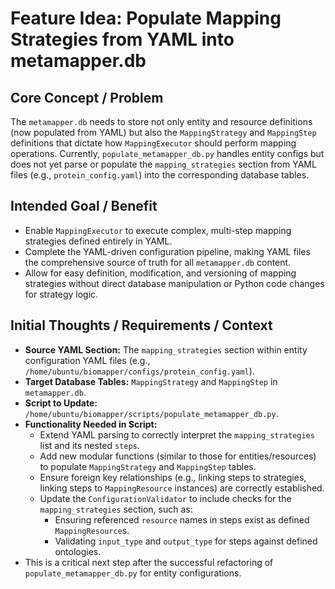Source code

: # Feature Idea: Populate Mapping Strategies from YAML into metamapper.db

## Core Concept / Problem
The `metamapper.db` needs to store not only entity and resource definitions (now populated from YAML) but also the `MappingStrategy` and `MappingStep` definitions that dictate how `MappingExecutor` should perform mapping operations. Currently, `populate_metamapper_db.py` handles entity configs but does not yet parse or populate the `mapping_strategies` section from YAML files (e.g., `protein_config.yaml`) into the corresponding database tables.

## Intended Goal / Benefit
- Enable `MappingExecutor` to execute complex, multi-step mapping strategies defined entirely in YAML.
- Complete the YAML-driven configuration pipeline, making YAML files the comprehensive source of truth for all `metamapper.db` content.
- Allow for easy definition, modification, and versioning of mapping strategies without direct database manipulation or Python code changes for strategy logic.

## Initial Thoughts / Requirements / Context
- **Source YAML Section:** The `mapping_strategies` section within entity configuration YAML files (e.g., `/home/ubuntu/biomapper/configs/protein_config.yaml`).
- **Target Database Tables:** `MappingStrategy` and `MappingStep` in `metamapper.db`.
- **Script to Update:** `/home/ubuntu/biomapper/scripts/populate_metamapper_db.py`.
- **Functionality Needed in Script:**
    - Extend YAML parsing to correctly interpret the `mapping_strategies` list and its nested `steps`.
    - Add new modular functions (similar to those for entities/resources) to populate `MappingStrategy` and `MappingStep` tables.
    - Ensure foreign key relationships (e.g., linking steps to strategies, linking steps to `MappingResource` instances) are correctly established.
    - Update the `ConfigurationValidator` to include checks for the `mapping_strategies` section, such as:
        - Ensuring referenced `resource` names in steps exist as defined `MappingResource`s.
        - Validating `input_type` and `output_type` for steps against defined ontologies.
- This is a critical next step after the successful refactoring of `populate_metamapper_db.py` for entity configurations.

## Exercise details
Go through the entries above and report each line with the string "files" in it.

## Result of the exercise
The `metamapper.db` needs to store not only entity and resource definitions (now populated from YAML) but also the `MappingStrategy` and `MappingStep` definitions that dictate how `MappingExecutor` should perform mapping operations. Currently, `populate_metamapper_db.py` handles entity configs but does not yet parse or populate the `mapping_strategies` section from YAML files (e.g., `protein_config.yaml`) into the corresponding database tables.
- Complete the YAML-driven configuration pipeline, making YAML files the comprehensive source of truth for all `metamapper.db` content.
- **Source YAML Section:** The `mapping_strategies` section within entity configuration YAML files (e.g., `/home/ubuntu/biomapper/configs/protein_config.yaml`).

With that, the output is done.